RECORDS FOR THIS TASK:
■ ■ ■ ■ ■ ■ ■

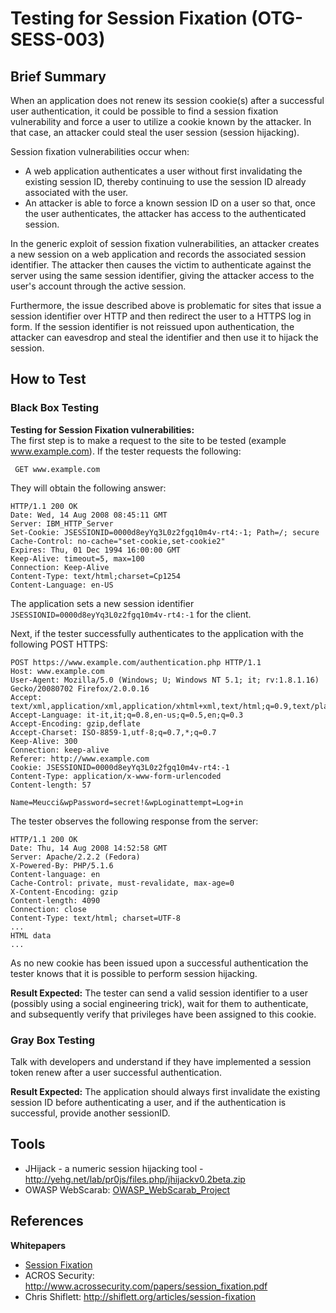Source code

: # Testing for Session Fixation (OTG-SESS-003)


## Brief Summary
When an application does not renew its session cookie(s) after a successful user authentication, it could be possible to find a session fixation vulnerability and force a user to utilize a cookie known by the attacker. In that case, an attacker could steal the user session (session hijacking).


Session fixation vulnerabilities occur when:<br>
* A web application authenticates a user without first invalidating the existing session ID, thereby continuing to use the session ID already associated with the user.
* An attacker is able to force a known session ID on a user so that, once the user authenticates, the attacker has access to the authenticated session.


In the generic exploit of session fixation vulnerabilities, an attacker creates a new session on a web application and records the associated session identifier. The attacker then causes the victim to authenticate against the server using the same session identifier, giving the attacker access to the user's account through the active session.


Furthermore, the issue described above is problematic for sites that issue a session identifier over HTTP and then redirect the user to a HTTPS log in form. If the session identifier is not reissued upon authentication, the attacker can eavesdrop and steal the identifier and then use it to hijack the session.

## How to Test
### Black Box Testing
**Testing for Session Fixation vulnerabilities:** <br>
The first step is to make a request to the site to be tested (example www.example.com). If the tester requests the following:
```
 GET www.example.com
 ```
They will obtain the following answer:
```
HTTP/1.1 200 OK
Date: Wed, 14 Aug 2008 08:45:11 GMT
Server: IBM_HTTP_Server
Set-Cookie: JSESSIONID=0000d8eyYq3L0z2fgq10m4v-rt4:-1; Path=/; secure
Cache-Control: no-cache="set-cookie,set-cookie2"
Expires: Thu, 01 Dec 1994 16:00:00 GMT
Keep-Alive: timeout=5, max=100
Connection: Keep-Alive
Content-Type: text/html;charset=Cp1254
Content-Language: en-US
```


The application sets a new session identifier `JSESSIONID=0000d8eyYq3L0z2fgq10m4v-rt4:-1` for the client.


Next, if the tester successfully authenticates to the application with the following POST HTTPS:
```
POST https://www.example.com/authentication.php HTTP/1.1
Host: www.example.com
User-Agent: Mozilla/5.0 (Windows; U; Windows NT 5.1; it; rv:1.8.1.16) Gecko/20080702 Firefox/2.0.0.16
Accept: text/xml,application/xml,application/xhtml+xml,text/html;q=0.9,text/plain;q=0.8,image/png,*/*;q=0.5
Accept-Language: it-it,it;q=0.8,en-us;q=0.5,en;q=0.3
Accept-Encoding: gzip,deflate
Accept-Charset: ISO-8859-1,utf-8;q=0.7,*;q=0.7
Keep-Alive: 300
Connection: keep-alive
Referer: http://www.example.com
Cookie: JSESSIONID=0000d8eyYq3L0z2fgq10m4v-rt4:-1
Content-Type: application/x-www-form-urlencoded
Content-length: 57

Name=Meucci&wpPassword=secret!&wpLoginattempt=Log+in
```


The tester observes the following response from the server:
```
HTTP/1.1 200 OK
Date: Thu, 14 Aug 2008 14:52:58 GMT
Server: Apache/2.2.2 (Fedora)
X-Powered-By: PHP/5.1.6
Content-language: en
Cache-Control: private, must-revalidate, max-age=0
X-Content-Encoding: gzip
Content-length: 4090
Connection: close
Content-Type: text/html; charset=UTF-8
...
HTML data
...
```


As no new cookie has been issued upon a successful authentication the tester knows that it is possible to perform session hijacking.



**Result Expected:**
The tester can send a valid session identifier to a user (possibly using a social engineering trick), wait for them to authenticate, and subsequently verify that privileges have been assigned to this cookie.


### Gray Box Testing
Talk with developers and understand if they have implemented a session token renew after a user successful authentication.


**Result Expected:**
The application should always first invalidate the existing session ID before authenticating a user, and if the authentication is successful, provide another sessionID.


## Tools
* JHijack - a numeric session hijacking tool - http://yehg.net/lab/pr0js/files.php/jhijackv0.2beta.zip
* OWASP WebScarab: [OWASP_WebScarab_Project](https://www.owasp.org/index.php/OWASP_WebScarab_Project)


## References
**Whitepapers**<br>
* [Session Fixation](https://www.owasp.org/index.php/Session_Fixation)
* ACROS Security: http://www.acrossecurity.com/papers/session_fixation.pdf
* Chris Shiflett: http://shiflett.org/articles/session-fixation
<br>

■ ■ ■ ■ ■ ■ ■

EXERCISE AIM:
Go through the entries and copy each line holding the string "owasp".

TASK OUTPUT:
* OWASP WebScarab: [OWASP_WebScarab_Project](https://www.owasp.org/index.php/OWASP_WebScarab_Project)
* [Session Fixation](https://www.owasp.org/index.php/Session_Fixation)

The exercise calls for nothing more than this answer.